══ Listed entries

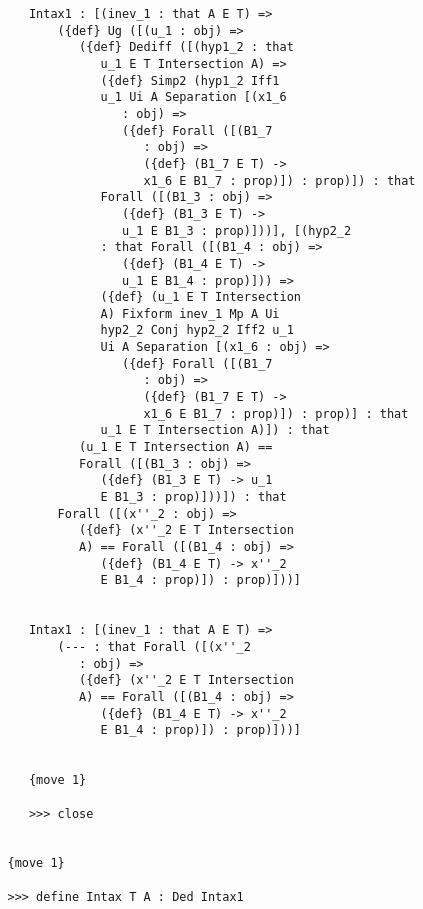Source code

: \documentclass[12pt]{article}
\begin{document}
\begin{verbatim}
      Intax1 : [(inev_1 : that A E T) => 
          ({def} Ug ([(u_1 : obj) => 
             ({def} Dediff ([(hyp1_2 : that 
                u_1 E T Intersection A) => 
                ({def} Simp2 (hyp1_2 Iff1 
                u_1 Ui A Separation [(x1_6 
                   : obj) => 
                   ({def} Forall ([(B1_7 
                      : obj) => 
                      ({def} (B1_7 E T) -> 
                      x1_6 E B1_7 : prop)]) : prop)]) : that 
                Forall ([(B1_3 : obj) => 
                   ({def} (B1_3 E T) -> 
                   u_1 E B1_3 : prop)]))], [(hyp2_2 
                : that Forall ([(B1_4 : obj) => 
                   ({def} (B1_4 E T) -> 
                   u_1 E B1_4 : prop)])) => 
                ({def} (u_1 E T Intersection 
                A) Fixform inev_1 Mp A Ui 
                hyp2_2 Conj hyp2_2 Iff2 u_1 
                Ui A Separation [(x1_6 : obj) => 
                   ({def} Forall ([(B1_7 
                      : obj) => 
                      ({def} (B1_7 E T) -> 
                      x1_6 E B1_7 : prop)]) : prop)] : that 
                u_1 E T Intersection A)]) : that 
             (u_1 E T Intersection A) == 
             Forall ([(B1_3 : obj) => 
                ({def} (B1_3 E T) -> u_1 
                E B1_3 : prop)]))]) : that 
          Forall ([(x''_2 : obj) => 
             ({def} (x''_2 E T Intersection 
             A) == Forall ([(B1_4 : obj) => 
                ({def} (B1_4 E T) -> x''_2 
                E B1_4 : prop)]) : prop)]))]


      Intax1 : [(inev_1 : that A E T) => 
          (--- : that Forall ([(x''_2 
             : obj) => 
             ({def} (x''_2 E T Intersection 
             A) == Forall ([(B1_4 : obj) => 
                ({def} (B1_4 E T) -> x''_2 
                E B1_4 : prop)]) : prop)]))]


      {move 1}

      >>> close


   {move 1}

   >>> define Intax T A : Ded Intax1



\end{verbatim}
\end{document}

════
══ Listed entries

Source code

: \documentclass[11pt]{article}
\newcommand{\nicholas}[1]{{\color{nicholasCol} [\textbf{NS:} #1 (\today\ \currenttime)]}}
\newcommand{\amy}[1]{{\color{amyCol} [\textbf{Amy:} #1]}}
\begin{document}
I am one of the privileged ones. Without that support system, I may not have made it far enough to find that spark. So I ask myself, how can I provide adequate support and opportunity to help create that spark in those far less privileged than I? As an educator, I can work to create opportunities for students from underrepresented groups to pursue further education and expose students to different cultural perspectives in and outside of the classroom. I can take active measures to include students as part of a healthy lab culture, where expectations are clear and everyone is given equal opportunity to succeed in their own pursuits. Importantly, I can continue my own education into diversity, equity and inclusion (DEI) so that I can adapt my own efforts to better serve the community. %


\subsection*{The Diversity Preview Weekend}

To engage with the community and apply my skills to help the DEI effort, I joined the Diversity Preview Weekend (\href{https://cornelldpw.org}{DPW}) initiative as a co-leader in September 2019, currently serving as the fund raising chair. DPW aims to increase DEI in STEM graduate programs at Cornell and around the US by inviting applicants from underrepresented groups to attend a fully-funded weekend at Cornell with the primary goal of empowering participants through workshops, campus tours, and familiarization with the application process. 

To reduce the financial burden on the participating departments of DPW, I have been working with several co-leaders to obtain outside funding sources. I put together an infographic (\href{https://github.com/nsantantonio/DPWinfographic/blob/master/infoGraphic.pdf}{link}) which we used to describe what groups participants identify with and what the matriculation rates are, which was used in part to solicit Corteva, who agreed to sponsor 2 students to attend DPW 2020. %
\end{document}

════
══ Listed entries

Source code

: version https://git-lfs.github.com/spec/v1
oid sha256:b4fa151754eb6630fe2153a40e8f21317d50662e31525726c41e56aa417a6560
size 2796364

════

**Assignment**
The answer should be only the number of lines in the data that include "documentclass".

**Written response**
2